TASK INSTRUCTIONS: Would you retype each record exactly as given?

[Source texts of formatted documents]
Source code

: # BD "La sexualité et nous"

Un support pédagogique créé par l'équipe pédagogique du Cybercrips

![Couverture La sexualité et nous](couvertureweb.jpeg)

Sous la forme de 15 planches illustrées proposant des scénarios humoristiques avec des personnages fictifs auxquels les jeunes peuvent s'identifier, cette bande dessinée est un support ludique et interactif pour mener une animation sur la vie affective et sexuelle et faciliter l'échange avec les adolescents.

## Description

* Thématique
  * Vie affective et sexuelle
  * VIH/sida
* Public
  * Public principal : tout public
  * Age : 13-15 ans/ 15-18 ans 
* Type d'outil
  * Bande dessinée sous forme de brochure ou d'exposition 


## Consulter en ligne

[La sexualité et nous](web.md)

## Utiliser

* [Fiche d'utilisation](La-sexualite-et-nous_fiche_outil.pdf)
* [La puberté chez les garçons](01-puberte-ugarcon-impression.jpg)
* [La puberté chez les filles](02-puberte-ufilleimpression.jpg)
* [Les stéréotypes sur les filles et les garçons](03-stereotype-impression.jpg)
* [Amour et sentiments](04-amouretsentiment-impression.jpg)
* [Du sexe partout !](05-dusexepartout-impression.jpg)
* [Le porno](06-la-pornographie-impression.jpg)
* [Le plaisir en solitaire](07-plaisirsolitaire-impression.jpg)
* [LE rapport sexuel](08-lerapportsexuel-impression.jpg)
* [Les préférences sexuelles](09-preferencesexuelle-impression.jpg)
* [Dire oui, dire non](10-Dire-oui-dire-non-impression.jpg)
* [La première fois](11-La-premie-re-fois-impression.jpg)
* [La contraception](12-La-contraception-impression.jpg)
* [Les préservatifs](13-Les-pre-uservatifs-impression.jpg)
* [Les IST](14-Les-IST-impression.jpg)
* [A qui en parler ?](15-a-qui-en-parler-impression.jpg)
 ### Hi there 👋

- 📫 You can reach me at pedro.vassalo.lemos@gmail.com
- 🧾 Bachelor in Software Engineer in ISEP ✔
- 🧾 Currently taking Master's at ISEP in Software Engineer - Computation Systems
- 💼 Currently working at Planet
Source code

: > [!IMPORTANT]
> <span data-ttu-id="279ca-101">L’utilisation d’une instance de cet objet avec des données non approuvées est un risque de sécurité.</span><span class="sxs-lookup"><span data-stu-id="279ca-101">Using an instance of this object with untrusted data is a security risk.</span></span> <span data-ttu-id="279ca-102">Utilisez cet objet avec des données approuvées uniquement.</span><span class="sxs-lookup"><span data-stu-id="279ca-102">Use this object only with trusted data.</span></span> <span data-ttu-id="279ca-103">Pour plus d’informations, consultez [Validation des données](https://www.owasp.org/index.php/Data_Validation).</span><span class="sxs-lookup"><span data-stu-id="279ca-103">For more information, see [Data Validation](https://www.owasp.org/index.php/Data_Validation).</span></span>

ANSWER TO THIS PROBLEM:
Source code

: # BD "La sexualité et nous"

Un support pédagogique créé par l'équipe pédagogique du Cybercrips

![Couverture La sexualité et nous](couvertureweb.jpeg)

Sous la forme de 15 planches illustrées proposant des scénarios humoristiques avec des personnages fictifs auxquels les jeunes peuvent s'identifier, cette bande dessinée est un support ludique et interactif pour mener une animation sur la vie affective et sexuelle et faciliter l'échange avec les adolescents.

## Description

* Thématique
  * Vie affective et sexuelle
  * VIH/sida
* Public
  * Public principal : tout public
  * Age : 13-15 ans/ 15-18 ans 
* Type d'outil
  * Bande dessinée sous forme de brochure ou d'exposition 


## Consulter en ligne

[La sexualité et nous](web.md)

## Utiliser

* [Fiche d'utilisation](La-sexualite-et-nous_fiche_outil.pdf)
* [La puberté chez les garçons](01-puberte-ugarcon-impression.jpg)
* [La puberté chez les filles](02-puberte-ufilleimpression.jpg)
* [Les stéréotypes sur les filles et les garçons](03-stereotype-impression.jpg)
* [Amour et sentiments](04-amouretsentiment-impression.jpg)
* [Du sexe partout !](05-dusexepartout-impression.jpg)
* [Le porno](06-la-pornographie-impression.jpg)
* [Le plaisir en solitaire](07-plaisirsolitaire-impression.jpg)
* [LE rapport sexuel](08-lerapportsexuel-impression.jpg)
* [Les préférences sexuelles](09-preferencesexuelle-impression.jpg)
* [Dire oui, dire non](10-Dire-oui-dire-non-impression.jpg)
* [La première fois](11-La-premie-re-fois-impression.jpg)
* [La contraception](12-La-contraception-impression.jpg)
* [Les préservatifs](13-Les-pre-uservatifs-impression.jpg)
* [Les IST](14-Les-IST-impression.jpg)
* [A qui en parler ?](15-a-qui-en-parler-impression.jpg)
 ### Hi there 👋

- 📫 You can reach me at pedro.vassalo.lemos@gmail.com
- 🧾 Bachelor in Software Engineer in ISEP ✔
- 🧾 Currently taking Master's at ISEP in Software Engineer - Computation Systems
- 💼 Currently working at Planet
Source code

: > [!IMPORTANT]
> <span data-ttu-id="279ca-101">L’utilisation d’une instance de cet objet avec des données non approuvées est un risque de sécurité.</span><span class="sxs-lookup"><span data-stu-id="279ca-101">Using an instance of this object with untrusted data is a security risk.</span></span> <span data-ttu-id="279ca-102">Utilisez cet objet avec des données approuvées uniquement.</span><span class="sxs-lookup"><span data-stu-id="279ca-102">Use this object only with trusted data.</span></span> <span data-ttu-id="279ca-103">Pour plus d’informations, consultez [Validation des données](https://www.owasp.org/index.php/Data_Validation).</span><span class="sxs-lookup"><span data-stu-id="279ca-103">For more information, see [Data Validation](https://www.owasp.org/index.php/Data_Validation).</span></span>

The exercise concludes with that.